I’m passionate about knowledge-driven research in software engineering, especially when it involves mining software repositories to extract meaningful, actionable insights.¹

My current research interest revolves around quantifying the impact and pervasiveness of software bloat across large-scale software ecosystems. Think of it as digital archaeology: uncovering inefficiencies buried deep within layers of modern codebases.

I’m particularly eager to pursue research that:

Delivers actionable insights to both researchers and practitioners on how modern software is built and maintained.
Produces practical tools that help developers enhance software quality and reduce complexity.
Challenges the conventional “best practices” of software engineering and rethinks them from first principles.

I’m open to collaborating with researchers, mentoring students, or offering guidance on projects in these domains. Whether you’re exploring similar questions or just curious about my work, feel free to get in touch via email using this form.

Below is a list of research topics I’m especially excited to explore further.

1. Debloat of mobile apps

Motivation

The size of mobile apps keeps increasing, reaching tens of MB on average. This happens because app companies hope to grow their market with more and more features. However, this is a significant issue for users. Users of smartphones can run these apps because their phones have the necessary power (a recent smartphone is orders of magnitude more powerful than Apollo 11 [1]). Still, they regularly remove them to save memory [2]. Yet, the issues are even more significant for the millions of users who do not have access to smartphones and cannot even install the apps because of a lack of resources.

Approach

We use an aggressive approach to debloat mobile apps. Ideally, it would be based on actual usage traces rather than test cases.

Validation

Select a set of Android applications for which we have the source code and that have test cases (we can start from the collection of applications collected by Matias [3]. Compare tool with ProGuard, concerning the size of the final binary, number of classes in the final binary, number of dependencies in the final dependency tree. Check that some of the debloated versions can be installed on cell phones that have limited resources compared to modern smartphones.

References

[1] https://www.zmescience.com/research/technology/smartphone-power-compared-to-apollo-432

[2] https://techjury.net/stats-about/app-usage

[3] Bruno Gois Mateus and Matias Martinez. An empirical study on quality of Android applications written in Kotlin language.

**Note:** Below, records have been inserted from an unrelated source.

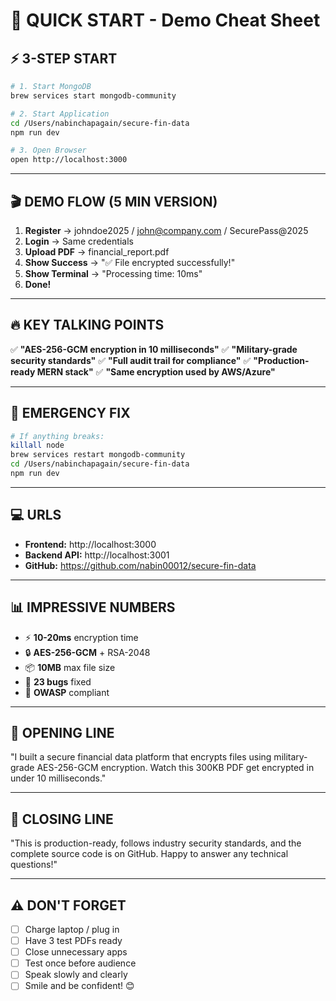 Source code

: # 🚀 QUICK START - Demo Cheat Sheet

## ⚡ 3-STEP START

```bash
# 1. Start MongoDB
brew services start mongodb-community

# 2. Start Application
cd /Users/nabinchapagain/secure-fin-data
npm run dev

# 3. Open Browser
open http://localhost:3000
```

---

## 🎬 DEMO FLOW (5 MIN VERSION)

1. **Register** → johndoe2025 / john@company.com / SecurePass@2025
2. **Login** → Same credentials
3. **Upload PDF** → financial_report.pdf
4. **Show Success** → "✅ File encrypted successfully!"
5. **Show Terminal** → "Processing time: 10ms"
6. **Done!**

---

## 🔥 KEY TALKING POINTS

✅ **"AES-256-GCM encryption in 10 milliseconds"**
✅ **"Military-grade security standards"**
✅ **"Full audit trail for compliance"**
✅ **"Production-ready MERN stack"**
✅ **"Same encryption used by AWS/Azure"**

---

## 🚨 EMERGENCY FIX

```bash
# If anything breaks:
killall node
brew services restart mongodb-community
cd /Users/nabinchapagain/secure-fin-data
npm run dev
```

---

## 💻 URLS

- **Frontend:** http://localhost:3000
- **Backend API:** http://localhost:3001
- **GitHub:** https://github.com/nabin00012/secure-fin-data

---

## 📊 IMPRESSIVE NUMBERS

- ⚡ **10-20ms** encryption time
- 🔒 **AES-256-GCM** + RSA-2048
- 📦 **10MB** max file size
- 🐛 **23 bugs** fixed
- 💯 **OWASP** compliant

---

## 🎤 OPENING LINE

"I built a secure financial data platform that encrypts files using military-grade AES-256-GCM encryption. Watch this 300KB PDF get encrypted in under 10 milliseconds."

---

## 🎯 CLOSING LINE

"This is production-ready, follows industry security standards, and the complete source code is on GitHub. Happy to answer any technical questions!"

---

## ⚠️ DON'T FORGET

- [ ] Charge laptop / plug in
- [ ] Have 3 test PDFs ready
- [ ] Close unnecessary apps
- [ ] Test once before audience
- [ ] Speak slowly and clearly
- [ ] Smile and be confident! 😊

2. Automatic migration from Java < 8 to Java 11 modular system

Motivation

On Linux, the full JDK 8 was 364 Mb, the JRE just 197 Mb. Users who were concerned about disk space could install the JRE and happily run their applications. The Java Platform Module System (JPMS), introduced in the Java 9, divides the monolithic rt.jar and tools.jar files into 75 distinct modules [3]. The idea is to build Java runtimes that are tailored to the requirements of a specific application. To do so, Oracle provides the jlink command to assemble and optimize a set of modules and their dependencies into a custom runtime image [1]. Rather than including all 75 modules, you need only include the java.base module (which all runtimes must include by definition) as well as any other modules the application references. However, since jlink only works with modules, it can’t be used to generate a runtime image for non-module based applications [2].

Approach

We use code analysis techniques to determine which modules are used by an application. This will make possible to use jlink for generating a custom JRE that contains only the platform modules that are required for running the given application.

Validation

Select a set of Java applications for which we have the source code that compiles with Java 8. Automatically generate a modularizable version of the applications with the tool and compare the result w.r.t previous version. For example, concerning the size of the final binary, number of classes in the final binary, number of dependencies in the final dependency tree, ect.

References

[1] https://www.baeldung.com/jlink)

[2] https://medium.com/azulsystems/using-jlink-to-build-java-runtimes-for-non-modular-applications-9568c5e70ef4

[3] https://www.baeldung.com/java-9-modularity

3. Identification of program hotpots by monitoring system calls

Motivation

The system call is the fundamental interface between an application and the Linux kernel [1]. The execution of any program written in any language will trigger the execution of some system calls. System calls are typically not invoked directly, but rather invoked through corresponding wrapper functions in the core library (e.g., glibc or musl-libc). There are 335 unique systems calls in the x86_84 architecture. The observation of system calls provides a uniform way to understand the execution of programs written in different languages, as well as a unique manner for monitoring their behavior.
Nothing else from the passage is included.